About this exercise: Only the pictures are dropped. Restate each line below word for word.

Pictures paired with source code
——
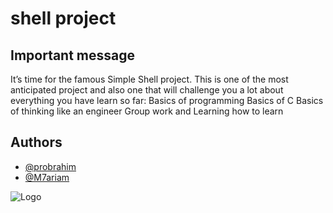 # shell project 






## Important message 
It’s time for the famous Simple Shell project. This is one of the most anticipated project and also one that will challenge you a lot about everything you have learn so far:
Basics of programming
Basics of C
Basics of thinking like an engineer
Group work
and Learning how to learn

## Authors

- [@probrahim](https://github.com/probrahim)
- [@M7ariam](https://github.com/M7ariam)


![Logo](https://media1.giphy.com/media/qgQUggAC3Pfv687qPC/giphy.gif)


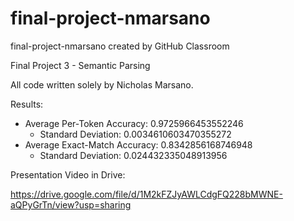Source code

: # final-project-nmarsano
final-project-nmarsano created by GitHub Classroom

Final Project 3 - Semantic Parsing

All code written solely by Nicholas Marsano.

Results:
- Average Per-Token Accuracy: 0.9725966453552246
  - Standard Deviation: 0.0034610603470355272
- Average Exact-Match Accuracy: 0.8342856168746948
  - Standard Deviation: 0.024432335048913956

Presentation Video in Drive:

https://drive.google.com/file/d/1M2kFZJyAWLCdgFQ228bMWNE-aQPyGrTn/view?usp=sharing
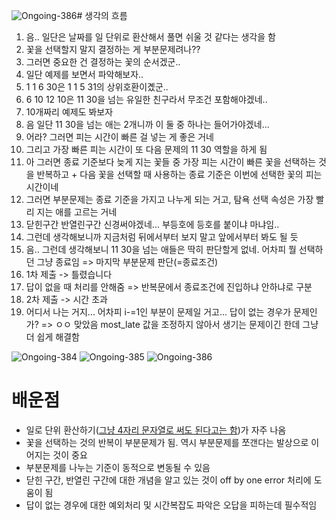 ![Ongoing-386](https://github.com/user-attachments/assets/7b43a037-8203-47f5-977b-86ab0b454881)# 생각의 흐름
1. 음.. 일단은 날짜를 일 단위로 환산해서 풀면 쉬울 것 같다는 생각을 함
2. 꽃을 선택할지 말지 결정하는 게 부분문제려나??
3. 그러면 중요한 건 결정하는 꽃의 순서겠군..
4. 일단 예제를 보면서 파악해보자..
5. 1 1 6 30은 1 1 5 31의 상위호환이곘군..
6. 6 10 12 10은 11 30을 넘는 유일한 친구라서 무조건 포함해야겠네..
7. 10개짜리 예제도 봐보자
8. 음 일단 11 30을 넘는 애는 2개니까 이 둘 중 하나는 들어가야겠네...
9. 어라? 그러면 피는 시간이 빠른 걸 넣는 게 좋은 거네
10. 그리고 가장 빠른 피는 시간이 또 다음 문제의 11 30 역할을 하게 됨
11. 아 그러면 종료 기준보다 늦게 지는 꽃들 중 가장 피는 시간이 빠른 꽃을 선택하는 것을 반복하고 + 다음 꽃을 선택할 때 사용하는 종료 기준은 이번에 선택한 꽃의 피는 시간이네
12. 그러면 부분문제는 종료 기준을 가지고 나누게 되는 거고, 탐욕 선택 속성은 가장 빨리 지는 애를 고르는 거네
13. 닫힌구간 반열린구간 신경써야겠네... 부등호에 등호를 붙이냐 마냐임..
14. 그런데 생각해보니까 지금처럼 뒤에서부터 보지 말고 앞에서부터 봐도 될 듯
15. 음.. 그런데 생각해보니 11 30을 넘는 애들은 딱히 판단할게 없네. 어차피 뭘 선택하던 그냥 종료임 => 마지막 부분문제 판단(=종료조건)
16. 1차 제출 -> 틀렸습니다
17. 답이 없을 때 처리를 안해줌 => 반복문에서 종료조건에 진입하냐 안하냐로 구분
18. 2차 제출 -> 시간 초과
19. 어디서 나는 거지... 어차피 i-=1인 부분이 문제일 거고... 답이 없는 경우가 문제인가? => ㅇㅇ 맞았음 most_late 값을 조정하지 않아서 생기는 문제이긴 한데 그냥 더 쉽게 해결함

![Ongoing-384](https://github.com/user-attachments/assets/d7069f43-8474-4e04-b5ed-6d94bc6ee89b)
![Ongoing-385](https://github.com/user-attachments/assets/00102533-5d4e-4d05-8f83-b9cbbe1dde29)
![Ongoing-386](https://github.com/user-attachments/assets/c2cb8aa9-0b18-4e2b-b026-f5f8724221fe)

# 배운점
- 일로 단위 환산하기([그냥 4자리 문자열로 써도 된다고는 함](https://maivve.tistory.com/324#:~:text=MMDD%20%EB%A5%BC%20%EA%B7%B8%EB%8C%80%EB%A1%9C%204%EC%9E%90%EB%A6%AC%EC%9D%98%20%EC%88%AB%EC%9E%90%EB%A1%9C%20%ED%99%9C%EC%9A%A9%ED%95%98%EB%A9%B4%20%EB%90%A9%EB%8B%88%EB%8B%A4.))가 자주 나옴
- 꽃을 선택하는 것의 반복이 부분문제가 됨. 역시 부분문제를 쪼갠다는 발상으로 이어지는 것이 중요
- 부분문제를 나누는 기준이 동적으로 변동될 수 있음
- 닫힌 구간, 반열린 구간에 대한 개념을 알고 있는 것이 off by one error 처리에 도움이 됨
- 답이 없는 경우에 대한 예외처리 및 시간복잡도 파악은 오답을 피하는데 필수적임
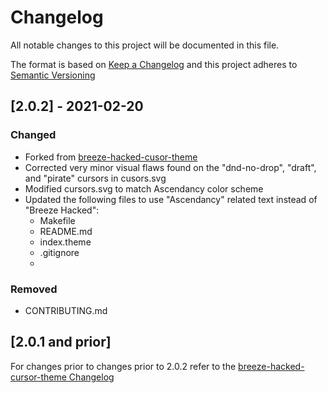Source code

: # Changelog

All notable changes to this project will be documented in this file.

The format is based on [Keep a Changelog](http://keepachangelog.com/en/1.0.0/)
and this project adheres to [Semantic Versioning](http://semver.org/spec/v2.0.0.html)


## [2.0.2] - 2021-02-20
### Changed
- Forked from [breeze-hacked-cusor-theme](https://github.com/clayrisser/breeze-hacked-cursor-theme)
- Corrected very minor visual flaws found on the "dnd-no-drop", "draft", and "pirate" cursors in cusors.svg
- Modified cursors.svg to match Ascendancy color scheme
- Updated the following files to use "Ascendancy" related text instead of "Breeze Hacked":
    - Makefile
    - README.md
    - index.theme
    - .gitignore
    - 
### Removed
- CONTRIBUTING.md

## [2.0.1 and prior]
For changes prior to changes prior to 2.0.2 refer to the [breeze-hacked-cursor-theme Changelog](https://github.com/clayrisser/breeze-hacked-cursor-theme/blob/master/CHANGELOG.md)

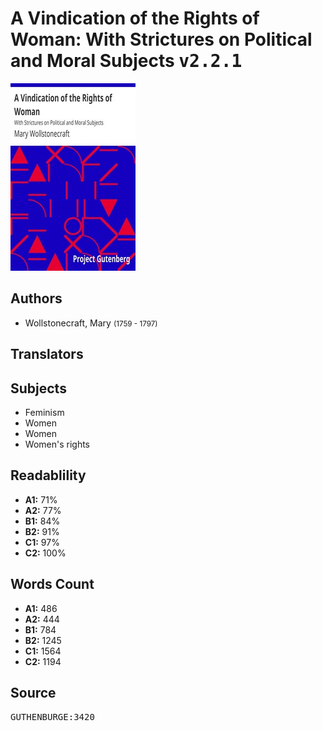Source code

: # A Vindication of the Rights of Woman: With Strictures on Political and Moral Subjects <kbd>v2.2.1</kbd>

![](./cover.medium.jpg "")

## Authors


 - Wollstonecraft, Mary <small>(1759 - 1797)</small>

## Translators



## Subjects


 - Feminism
 - Women
 - Women
 - Women's rights

## Readablility


 - **A1:** 71%
 - **A2:** 77%
 - **B1:** 84%
 - **B2:** 91%
 - **C1:** 97%
 - **C2:** 100%

## Words Count


 - **A1:** 486
 - **A2:** 444
 - **B1:** 784
 - **B2:** 1245
 - **C1:** 1564
 - **C2:** 1194

## Source


<kbd>GUTHENBURGE:3420</kbd>
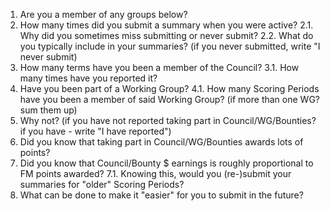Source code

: 1. Are you a member of any groups below?
2. How many times did you submit a summary when you were active?
2.1. Why did you sometimes miss submitting or never submit?
2.2. What do you typically include in your summaries? (if you never submitted, write "I never submit)
3. How many terms have you been a member of the Council?
3.1. How many times have you reported it?
4. Have you been part of a Working Group?
4.1. How many Scoring Periods have you been a member of said Working Group? (if more than one WG? sum them up)
5. Why not? (if you have not reported taking part in Council/WG/Bounties? if you have - write "I have reported")
6. Did you know that taking part in Council/WG/Bounties awards lots of points?
7. Did you know that Council/Bounty $ earnings is roughly proportional to FM points awarded?
7.1. Knowing this, would you (re-)submit your summaries for "older" Scoring Periods?
8. What can be done to make it "easier" for you to submit in the future?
——
Answer space:
 # shell project 






## Important message 
It’s time for the famous Simple Shell project. This is one of the most anticipated project and also one that will challenge you a lot about everything you have learn so far:
Basics of programming
Basics of C
Basics of thinking like an engineer
Group work
and Learning how to learn

## Authors

- [@probrahim](https://github.com/probrahim)
- [@M7ariam](https://github.com/M7ariam)


![Logo](https://media1.giphy.com/media/qgQUggAC3Pfv687qPC/giphy.gif)


Source code

: # final-project-nmarsano
final-project-nmarsano created by GitHub Classroom

Final Project 3 - Semantic Parsing

All code written solely by Nicholas Marsano.

Results:
- Average Per-Token Accuracy: 0.9725966453552246
  - Standard Deviation: 0.0034610603470355272
- Average Exact-Match Accuracy: 0.8342856168746948
  - Standard Deviation: 0.024432335048913956

Presentation Video in Drive:

https://drive.google.com/file/d/1M2kFZJyAWLCdgFQ228bMWNE-aQPyGrTn/view?usp=sharing
 ![Ongoing-386](https://github.com/user-attachments/assets/7b43a037-8203-47f5-977b-86ab0b454881)# 생각의 흐름
1. 음.. 일단은 날짜를 일 단위로 환산해서 풀면 쉬울 것 같다는 생각을 함
2. 꽃을 선택할지 말지 결정하는 게 부분문제려나??
3. 그러면 중요한 건 결정하는 꽃의 순서겠군..
4. 일단 예제를 보면서 파악해보자..
5. 1 1 6 30은 1 1 5 31의 상위호환이곘군..
6. 6 10 12 10은 11 30을 넘는 유일한 친구라서 무조건 포함해야겠네..
7. 10개짜리 예제도 봐보자
8. 음 일단 11 30을 넘는 애는 2개니까 이 둘 중 하나는 들어가야겠네...
9. 어라? 그러면 피는 시간이 빠른 걸 넣는 게 좋은 거네
10. 그리고 가장 빠른 피는 시간이 또 다음 문제의 11 30 역할을 하게 됨
11. 아 그러면 종료 기준보다 늦게 지는 꽃들 중 가장 피는 시간이 빠른 꽃을 선택하는 것을 반복하고 + 다음 꽃을 선택할 때 사용하는 종료 기준은 이번에 선택한 꽃의 피는 시간이네
12. 그러면 부분문제는 종료 기준을 가지고 나누게 되는 거고, 탐욕 선택 속성은 가장 빨리 지는 애를 고르는 거네
13. 닫힌구간 반열린구간 신경써야겠네... 부등호에 등호를 붙이냐 마냐임..
14. 그런데 생각해보니까 지금처럼 뒤에서부터 보지 말고 앞에서부터 봐도 될 듯
15. 음.. 그런데 생각해보니 11 30을 넘는 애들은 딱히 판단할게 없네. 어차피 뭘 선택하던 그냥 종료임 => 마지막 부분문제 판단(=종료조건)
16. 1차 제출 -> 틀렸습니다
17. 답이 없을 때 처리를 안해줌 => 반복문에서 종료조건에 진입하냐 안하냐로 구분
18. 2차 제출 -> 시간 초과
19. 어디서 나는 거지... 어차피 i-=1인 부분이 문제일 거고... 답이 없는 경우가 문제인가? => ㅇㅇ 맞았음 most_late 값을 조정하지 않아서 생기는 문제이긴 한데 그냥 더 쉽게 해결함

![Ongoing-384](https://github.com/user-attachments/assets/d7069f43-8474-4e04-b5ed-6d94bc6ee89b)
![Ongoing-385](https://github.com/user-attachments/assets/00102533-5d4e-4d05-8f83-b9cbbe1dde29)
![Ongoing-386](https://github.com/user-attachments/assets/c2cb8aa9-0b18-4e2b-b026-f5f8724221fe)

# 배운점
- 일로 단위 환산하기([그냥 4자리 문자열로 써도 된다고는 함](https://maivve.tistory.com/324#:~:text=MMDD%20%EB%A5%BC%20%EA%B7%B8%EB%8C%80%EB%A1%9C%204%EC%9E%90%EB%A6%AC%EC%9D%98%20%EC%88%AB%EC%9E%90%EB%A1%9C%20%ED%99%9C%EC%9A%A9%ED%95%98%EB%A9%B4%20%EB%90%A9%EB%8B%88%EB%8B%A4.))가 자주 나옴
- 꽃을 선택하는 것의 반복이 부분문제가 됨. 역시 부분문제를 쪼갠다는 발상으로 이어지는 것이 중요
- 부분문제를 나누는 기준이 동적으로 변동될 수 있음
- 닫힌 구간, 반열린 구간에 대한 개념을 알고 있는 것이 off by one error 처리에 도움이 됨
- 답이 없는 경우에 대한 예외처리 및 시간복잡도 파악은 오답을 피하는데 필수적임
Source code

: # Changelog

All notable changes to this project will be documented in this file.

The format is based on [Keep a Changelog](http://keepachangelog.com/en/1.0.0/)
and this project adheres to [Semantic Versioning](http://semver.org/spec/v2.0.0.html)


## [2.0.2] - 2021-02-20
### Changed
- Forked from [breeze-hacked-cusor-theme](https://github.com/clayrisser/breeze-hacked-cursor-theme)
- Corrected very minor visual flaws found on the "dnd-no-drop", "draft", and "pirate" cursors in cusors.svg
- Modified cursors.svg to match Ascendancy color scheme
- Updated the following files to use "Ascendancy" related text instead of "Breeze Hacked":
    - Makefile
    - README.md
    - index.theme
    - .gitignore
    - 
### Removed
- CONTRIBUTING.md

## [2.0.1 and prior]
For changes prior to changes prior to 2.0.2 refer to the [breeze-hacked-cursor-theme Changelog](https://github.com/clayrisser/breeze-hacked-cursor-theme/blob/master/CHANGELOG.md)

Source code

: # A Vindication of the Rights of Woman: With Strictures on Political and Moral Subjects <kbd>v2.2.1</kbd>

![](./cover.medium.jpg "")

## Authors


 - Wollstonecraft, Mary <small>(1759 - 1797)</small>

## Translators



## Subjects


 - Feminism
 - Women
 - Women
 - Women's rights

## Readablility


 - **A1:** 71%
 - **A2:** 77%
 - **B1:** 84%
 - **B2:** 91%
 - **C1:** 97%
 - **C2:** 100%

## Words Count


 - **A1:** 486
 - **A2:** 444
 - **B1:** 784
 - **B2:** 1245
 - **C1:** 1564
 - **C2:** 1194

## Source


<kbd>GUTHENBURGE:3420</kbd>
Source code

: 1. Are you a member of any groups below?
2. How many times did you submit a summary when you were active?
2.1. Why did you sometimes miss submitting or never submit?
2.2. What do you typically include in your summaries? (if you never submitted, write "I never submit)
3. How many terms have you been a member of the Council?
3.1. How many times have you reported it?
4. Have you been part of a Working Group?
4.1. How many Scoring Periods have you been a member of said Working Group? (if more than one WG? sum them up)
5. Why not? (if you have not reported taking part in Council/WG/Bounties? if you have - write "I have reported")
6. Did you know that taking part in Council/WG/Bounties awards lots of points?
7. Did you know that Council/Bounty $ earnings is roughly proportional to FM points awarded?
7.1. Knowing this, would you (re-)submit your summaries for "older" Scoring Periods?
8. What can be done to make it "easier" for you to submit in the future?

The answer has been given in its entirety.